**ASSIGNMENT:** Reproduce, from the lines below, exactly the stretch that begins at the line containing "Ich setze voraus, an" and ends at the line containing "Ich bin bemüht, alle", both included.

**THE INPUT:**
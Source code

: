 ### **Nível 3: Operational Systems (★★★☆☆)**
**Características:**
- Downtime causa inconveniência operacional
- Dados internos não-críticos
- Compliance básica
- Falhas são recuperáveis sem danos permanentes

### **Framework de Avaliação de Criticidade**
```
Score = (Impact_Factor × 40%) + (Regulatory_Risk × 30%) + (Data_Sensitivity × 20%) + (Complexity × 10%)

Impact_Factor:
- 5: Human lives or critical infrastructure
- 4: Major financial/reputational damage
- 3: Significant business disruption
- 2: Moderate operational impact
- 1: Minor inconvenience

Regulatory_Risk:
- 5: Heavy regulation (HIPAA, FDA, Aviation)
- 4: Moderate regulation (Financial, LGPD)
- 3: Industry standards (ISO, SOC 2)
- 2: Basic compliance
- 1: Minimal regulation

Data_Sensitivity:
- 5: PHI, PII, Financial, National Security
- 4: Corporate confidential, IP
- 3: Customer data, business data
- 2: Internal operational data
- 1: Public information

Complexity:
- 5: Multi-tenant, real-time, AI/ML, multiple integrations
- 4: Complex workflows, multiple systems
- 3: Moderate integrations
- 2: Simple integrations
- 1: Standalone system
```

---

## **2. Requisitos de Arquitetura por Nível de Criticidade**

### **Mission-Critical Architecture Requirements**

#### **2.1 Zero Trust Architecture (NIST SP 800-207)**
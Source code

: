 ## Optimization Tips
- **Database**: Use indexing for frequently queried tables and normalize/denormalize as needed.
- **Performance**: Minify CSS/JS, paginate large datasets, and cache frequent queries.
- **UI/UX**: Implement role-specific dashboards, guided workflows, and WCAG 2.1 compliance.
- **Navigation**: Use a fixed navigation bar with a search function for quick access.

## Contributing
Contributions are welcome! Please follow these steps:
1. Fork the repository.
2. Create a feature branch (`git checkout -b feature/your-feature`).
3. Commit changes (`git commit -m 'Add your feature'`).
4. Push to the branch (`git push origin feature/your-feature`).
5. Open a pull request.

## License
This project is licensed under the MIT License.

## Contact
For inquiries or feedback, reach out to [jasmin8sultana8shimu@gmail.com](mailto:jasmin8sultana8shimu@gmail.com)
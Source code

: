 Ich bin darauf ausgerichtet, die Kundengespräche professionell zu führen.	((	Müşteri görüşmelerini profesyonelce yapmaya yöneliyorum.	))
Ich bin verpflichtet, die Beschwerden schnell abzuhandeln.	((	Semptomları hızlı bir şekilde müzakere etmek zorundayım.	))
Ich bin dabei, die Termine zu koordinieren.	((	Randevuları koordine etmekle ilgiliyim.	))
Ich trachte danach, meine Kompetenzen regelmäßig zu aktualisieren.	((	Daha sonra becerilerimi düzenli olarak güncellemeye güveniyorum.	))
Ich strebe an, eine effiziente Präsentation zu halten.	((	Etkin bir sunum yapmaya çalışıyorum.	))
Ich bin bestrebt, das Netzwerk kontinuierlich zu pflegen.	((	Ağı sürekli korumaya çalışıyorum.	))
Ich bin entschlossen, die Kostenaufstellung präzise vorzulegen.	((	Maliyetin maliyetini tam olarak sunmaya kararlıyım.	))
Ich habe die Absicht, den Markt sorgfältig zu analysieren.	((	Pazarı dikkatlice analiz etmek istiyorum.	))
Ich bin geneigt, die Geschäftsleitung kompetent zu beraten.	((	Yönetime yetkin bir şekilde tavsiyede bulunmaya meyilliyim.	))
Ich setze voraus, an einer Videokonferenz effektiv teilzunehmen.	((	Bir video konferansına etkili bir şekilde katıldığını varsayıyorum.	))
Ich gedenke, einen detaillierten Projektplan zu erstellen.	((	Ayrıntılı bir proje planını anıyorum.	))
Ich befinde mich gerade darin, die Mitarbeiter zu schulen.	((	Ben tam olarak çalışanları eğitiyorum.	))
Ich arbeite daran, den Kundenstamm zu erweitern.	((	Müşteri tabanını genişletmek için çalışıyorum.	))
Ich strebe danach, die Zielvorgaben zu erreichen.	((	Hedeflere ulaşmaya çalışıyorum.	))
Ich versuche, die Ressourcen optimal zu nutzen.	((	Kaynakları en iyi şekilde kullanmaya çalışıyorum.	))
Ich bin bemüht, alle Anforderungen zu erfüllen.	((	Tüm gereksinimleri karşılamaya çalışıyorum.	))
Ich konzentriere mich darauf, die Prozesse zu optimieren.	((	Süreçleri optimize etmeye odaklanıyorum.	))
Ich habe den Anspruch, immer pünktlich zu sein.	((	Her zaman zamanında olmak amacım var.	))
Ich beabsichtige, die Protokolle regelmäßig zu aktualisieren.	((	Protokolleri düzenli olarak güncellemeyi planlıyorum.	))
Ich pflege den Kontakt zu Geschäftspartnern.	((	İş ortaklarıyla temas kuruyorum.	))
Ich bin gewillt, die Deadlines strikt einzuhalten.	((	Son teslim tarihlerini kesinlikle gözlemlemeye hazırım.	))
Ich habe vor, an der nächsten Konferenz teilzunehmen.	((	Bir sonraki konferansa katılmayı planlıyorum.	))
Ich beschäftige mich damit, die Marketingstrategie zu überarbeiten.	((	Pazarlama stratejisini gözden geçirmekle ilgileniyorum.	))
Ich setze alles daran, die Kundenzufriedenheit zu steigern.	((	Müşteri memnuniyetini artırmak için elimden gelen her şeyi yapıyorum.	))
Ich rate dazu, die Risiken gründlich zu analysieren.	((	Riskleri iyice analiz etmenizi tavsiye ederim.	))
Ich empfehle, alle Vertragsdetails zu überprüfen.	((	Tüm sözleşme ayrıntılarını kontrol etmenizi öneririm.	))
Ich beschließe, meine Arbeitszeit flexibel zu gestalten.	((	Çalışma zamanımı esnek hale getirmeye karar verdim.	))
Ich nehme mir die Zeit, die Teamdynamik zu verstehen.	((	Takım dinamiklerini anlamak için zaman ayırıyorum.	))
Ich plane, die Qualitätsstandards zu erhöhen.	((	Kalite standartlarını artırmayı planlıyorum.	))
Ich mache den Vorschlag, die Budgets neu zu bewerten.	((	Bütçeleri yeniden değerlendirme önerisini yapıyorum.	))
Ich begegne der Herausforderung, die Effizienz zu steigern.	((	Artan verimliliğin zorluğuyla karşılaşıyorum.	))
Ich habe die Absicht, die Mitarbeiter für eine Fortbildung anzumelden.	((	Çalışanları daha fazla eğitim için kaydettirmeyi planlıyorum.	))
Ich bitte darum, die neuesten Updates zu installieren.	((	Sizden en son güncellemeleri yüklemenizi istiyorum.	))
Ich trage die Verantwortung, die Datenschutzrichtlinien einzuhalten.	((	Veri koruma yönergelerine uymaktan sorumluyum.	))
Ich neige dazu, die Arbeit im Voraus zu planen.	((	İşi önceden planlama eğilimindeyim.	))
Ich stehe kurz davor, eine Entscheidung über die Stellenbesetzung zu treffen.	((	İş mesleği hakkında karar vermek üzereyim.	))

**THE ANSWER:**
Ich setze voraus, an einer Videokonferenz effektiv teilzunehmen.	((	Bir video konferansına etkili bir şekilde katıldığını varsayıyorum.	))
Ich gedenke, einen detaillierten Projektplan zu erstellen.	((	Ayrıntılı bir proje planını anıyorum.	))
Ich befinde mich gerade darin, die Mitarbeiter zu schulen.	((	Ben tam olarak çalışanları eğitiyorum.	))
Ich arbeite daran, den Kundenstamm zu erweitern.	((	Müşteri tabanını genişletmek için çalışıyorum.	))
Ich strebe danach, die Zielvorgaben zu erreichen.	((	Hedeflere ulaşmaya çalışıyorum.	))
Ich versuche, die Ressourcen optimal zu nutzen.	((	Kaynakları en iyi şekilde kullanmaya çalışıyorum.	))
Ich bin bemüht, alle Anforderungen zu erfüllen.	((	Tüm gereksinimleri karşılamaya çalışıyorum.	))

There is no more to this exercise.